So, you’ve made it up the mountain to Monteverde and visited a cloud forest reserve or two, but now you’re ready for something different. How about swimming in warm thermal pools, visiting an artist’s workshop en route to fabulous views of the Gulf of Nicoya, basking in a butterfly garden, or venturing out on a more ambitious hike, to be rewarded with views of Arenal Volcano? Below are a few of our favorite outings in the Monteverde region, all of them beyond the reserves.
A short taxi ride outside of Monteverde, Finca Lindora is a family-owned farm with warm thermal pools set next to a bubbling river. You’ll start at the farmhouse and then amble, for about half an hour on horseback or foot, down a verdant valley, with sweeping views, to a wooded riverbank where the family has built rock-walled pools. The water is not hot, but we find it perfectly comfortable to pass an hour or more, and also love the walk coming and going. In our minds, this is one of Monteverde’s best-kept secrets. Call for reservations and more details.
Within walking distance of both Santa Elena and Monteverde, the Monteverde Butterfly Gardens is another place our family loves to visit. Included in the price of admission is a very professional, hour-long tour. In the four tented gardens you’ll meet all sorts of bugs and arachnids, including a tarantula, scorpions, leaf cutter ants (with a peek inside their colony) and, of course, all sorts of butterflies. The guides here are pros.

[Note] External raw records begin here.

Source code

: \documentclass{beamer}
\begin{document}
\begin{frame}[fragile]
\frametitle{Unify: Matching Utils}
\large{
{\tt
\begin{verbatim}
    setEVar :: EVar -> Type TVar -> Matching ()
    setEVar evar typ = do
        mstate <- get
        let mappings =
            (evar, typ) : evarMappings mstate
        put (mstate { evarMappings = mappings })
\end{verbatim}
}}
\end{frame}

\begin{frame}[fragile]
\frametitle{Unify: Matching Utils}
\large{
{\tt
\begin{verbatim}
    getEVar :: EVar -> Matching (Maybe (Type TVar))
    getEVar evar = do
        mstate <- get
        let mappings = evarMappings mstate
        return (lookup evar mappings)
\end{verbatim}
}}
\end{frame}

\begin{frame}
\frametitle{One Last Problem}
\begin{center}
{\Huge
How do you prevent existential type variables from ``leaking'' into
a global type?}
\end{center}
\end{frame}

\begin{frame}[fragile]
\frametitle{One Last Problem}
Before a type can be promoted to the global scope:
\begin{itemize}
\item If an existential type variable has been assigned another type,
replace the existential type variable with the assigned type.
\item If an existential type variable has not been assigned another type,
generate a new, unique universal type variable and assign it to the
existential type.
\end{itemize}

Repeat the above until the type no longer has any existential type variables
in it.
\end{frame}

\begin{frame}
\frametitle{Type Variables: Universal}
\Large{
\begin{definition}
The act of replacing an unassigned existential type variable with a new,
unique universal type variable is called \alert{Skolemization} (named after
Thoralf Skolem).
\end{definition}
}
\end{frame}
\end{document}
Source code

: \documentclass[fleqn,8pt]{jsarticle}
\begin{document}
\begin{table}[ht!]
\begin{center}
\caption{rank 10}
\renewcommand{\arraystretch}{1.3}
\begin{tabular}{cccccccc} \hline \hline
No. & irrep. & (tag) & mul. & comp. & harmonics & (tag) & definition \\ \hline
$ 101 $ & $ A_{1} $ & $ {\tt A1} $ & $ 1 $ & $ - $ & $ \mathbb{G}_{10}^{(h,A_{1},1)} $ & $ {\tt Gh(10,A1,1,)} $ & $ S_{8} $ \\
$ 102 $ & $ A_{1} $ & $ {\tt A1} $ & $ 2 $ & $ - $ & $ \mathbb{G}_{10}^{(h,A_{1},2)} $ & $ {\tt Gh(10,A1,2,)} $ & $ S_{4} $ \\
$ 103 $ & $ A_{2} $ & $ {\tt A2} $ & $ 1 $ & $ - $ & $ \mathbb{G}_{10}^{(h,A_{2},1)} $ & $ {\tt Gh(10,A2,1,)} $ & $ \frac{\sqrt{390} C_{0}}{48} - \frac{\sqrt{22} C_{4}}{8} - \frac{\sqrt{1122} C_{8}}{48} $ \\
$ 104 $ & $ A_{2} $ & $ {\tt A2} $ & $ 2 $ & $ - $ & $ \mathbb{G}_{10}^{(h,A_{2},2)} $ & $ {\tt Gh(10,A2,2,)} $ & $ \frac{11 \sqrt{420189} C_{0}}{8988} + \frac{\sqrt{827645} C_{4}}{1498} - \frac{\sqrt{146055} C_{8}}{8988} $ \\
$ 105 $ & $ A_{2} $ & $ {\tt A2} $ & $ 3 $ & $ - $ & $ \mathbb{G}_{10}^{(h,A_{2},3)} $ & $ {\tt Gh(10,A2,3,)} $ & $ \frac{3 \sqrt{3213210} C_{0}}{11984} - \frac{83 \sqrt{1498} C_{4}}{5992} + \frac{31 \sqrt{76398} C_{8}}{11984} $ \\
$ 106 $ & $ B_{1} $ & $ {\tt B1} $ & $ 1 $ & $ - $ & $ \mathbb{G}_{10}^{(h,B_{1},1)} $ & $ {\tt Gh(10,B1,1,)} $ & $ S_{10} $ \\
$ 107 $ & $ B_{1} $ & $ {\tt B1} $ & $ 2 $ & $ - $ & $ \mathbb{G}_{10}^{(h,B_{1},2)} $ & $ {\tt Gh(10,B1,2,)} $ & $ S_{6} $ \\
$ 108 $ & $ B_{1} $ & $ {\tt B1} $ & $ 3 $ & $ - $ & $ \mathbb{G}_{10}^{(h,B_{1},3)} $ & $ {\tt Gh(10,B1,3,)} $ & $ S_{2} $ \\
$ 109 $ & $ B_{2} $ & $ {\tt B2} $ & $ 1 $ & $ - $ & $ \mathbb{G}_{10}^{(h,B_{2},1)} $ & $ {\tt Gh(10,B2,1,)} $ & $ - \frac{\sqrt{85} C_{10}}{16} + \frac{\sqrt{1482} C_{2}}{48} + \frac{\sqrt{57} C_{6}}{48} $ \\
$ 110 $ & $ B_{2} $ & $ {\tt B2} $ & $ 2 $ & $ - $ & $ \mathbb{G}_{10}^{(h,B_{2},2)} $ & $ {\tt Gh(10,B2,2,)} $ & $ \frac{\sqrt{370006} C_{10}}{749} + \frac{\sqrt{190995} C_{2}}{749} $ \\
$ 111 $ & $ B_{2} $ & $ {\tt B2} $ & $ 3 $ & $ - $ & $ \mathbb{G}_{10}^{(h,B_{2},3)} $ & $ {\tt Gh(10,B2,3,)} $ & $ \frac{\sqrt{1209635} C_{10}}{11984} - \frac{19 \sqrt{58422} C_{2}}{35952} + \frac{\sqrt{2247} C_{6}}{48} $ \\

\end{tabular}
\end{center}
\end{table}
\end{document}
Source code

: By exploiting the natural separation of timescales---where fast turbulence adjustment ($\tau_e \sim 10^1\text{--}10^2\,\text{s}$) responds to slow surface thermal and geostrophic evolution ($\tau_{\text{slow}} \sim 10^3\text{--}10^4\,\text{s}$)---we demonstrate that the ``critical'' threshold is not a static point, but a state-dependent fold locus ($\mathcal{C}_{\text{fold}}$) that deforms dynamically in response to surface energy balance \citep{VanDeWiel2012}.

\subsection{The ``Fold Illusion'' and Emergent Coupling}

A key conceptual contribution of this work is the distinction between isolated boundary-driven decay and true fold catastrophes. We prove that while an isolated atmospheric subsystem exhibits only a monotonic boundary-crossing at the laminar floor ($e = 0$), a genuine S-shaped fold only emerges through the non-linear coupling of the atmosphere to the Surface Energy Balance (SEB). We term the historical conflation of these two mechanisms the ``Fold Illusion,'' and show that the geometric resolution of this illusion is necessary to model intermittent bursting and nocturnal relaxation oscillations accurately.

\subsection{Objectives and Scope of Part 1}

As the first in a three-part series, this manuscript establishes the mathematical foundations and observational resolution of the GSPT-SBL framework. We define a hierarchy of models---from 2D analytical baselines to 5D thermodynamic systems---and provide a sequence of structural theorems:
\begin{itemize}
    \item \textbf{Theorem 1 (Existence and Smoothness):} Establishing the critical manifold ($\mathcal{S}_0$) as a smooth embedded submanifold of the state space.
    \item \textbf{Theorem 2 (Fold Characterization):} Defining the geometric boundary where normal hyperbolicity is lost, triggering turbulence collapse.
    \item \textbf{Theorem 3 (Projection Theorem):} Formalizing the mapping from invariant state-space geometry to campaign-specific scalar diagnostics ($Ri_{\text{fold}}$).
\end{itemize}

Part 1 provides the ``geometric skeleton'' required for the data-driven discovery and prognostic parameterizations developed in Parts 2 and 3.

After our visit, we found ourselves identifying all sorts of butterflies around Monteverde.
One of the limitations of the cloud forest is that with all of the dense vegetation, it’s hard to get up out of the green to get a good mountaintop view. Though I said this post would cover options beyond Monteverde reserves, Valle Escondido or Hidden Valley, located just next to the Monteverde Butterfly Garden, is technically a reserve, but feels like much more. With a very manageable 1.8 kilometer trail loop, dotted with one spectacular view after another, Valle Escondido offers something unique. You’ll see a waterfall, my favorite hollow ficus tree in Monteverde, and several breathtaking views of the Gulf of Nicoyo. If you’re lucky to visit on a misty day (often the case in Monteverde), your views will be topped with rainbows. The generous owners of Valle Escondido allow public access to the trails, but I recommend supporting their efforts by combining your visit with lunch in their café, or possibly even a stay at the Monteverde Inn, located in the reserve.
Roberto Wesson’s Studio and the San Luis Valley
For those looking to combine art with outdoor adventure, this is the perfect outing. Have the Santa Elena-Monteverde bus drop you off near the Villa Verde Hotel; start walking southwest on the road that splits off to the right, heading toward the San Luis Trocha. You’ll wander along the road cut through pasture (and possibly get to say “Hello!” to the horse featured at the head of this post). After about a half mile, you’ll see a gate and sign reading Arte Jaguar. If the gate is open, it means Roberto Wesson is home and at work in his gallery. Roberto is extremely gracious about welcoming guests. When we stopped in, unannounced, he showed us his koi pond, his collection of hundreds of orchids (Roberto is also a naturalist guide), and his stunning studio and paintings. Consider buying one of Roberto’s very reasonably priced prints after your visit. (We hope to bring several of them home to the U.S. with us when we return next summer.) If you continue down the road from the gallery, the dirt surface will turn to concrete, signaling that things are about to get steep, but also that the views of the San Luis Valley and the Gulf of Nicoya beyond are about to get spectacular. Halfway down the paved section you will see two wooden benches and the mirador, or lookout. Enjoy the view!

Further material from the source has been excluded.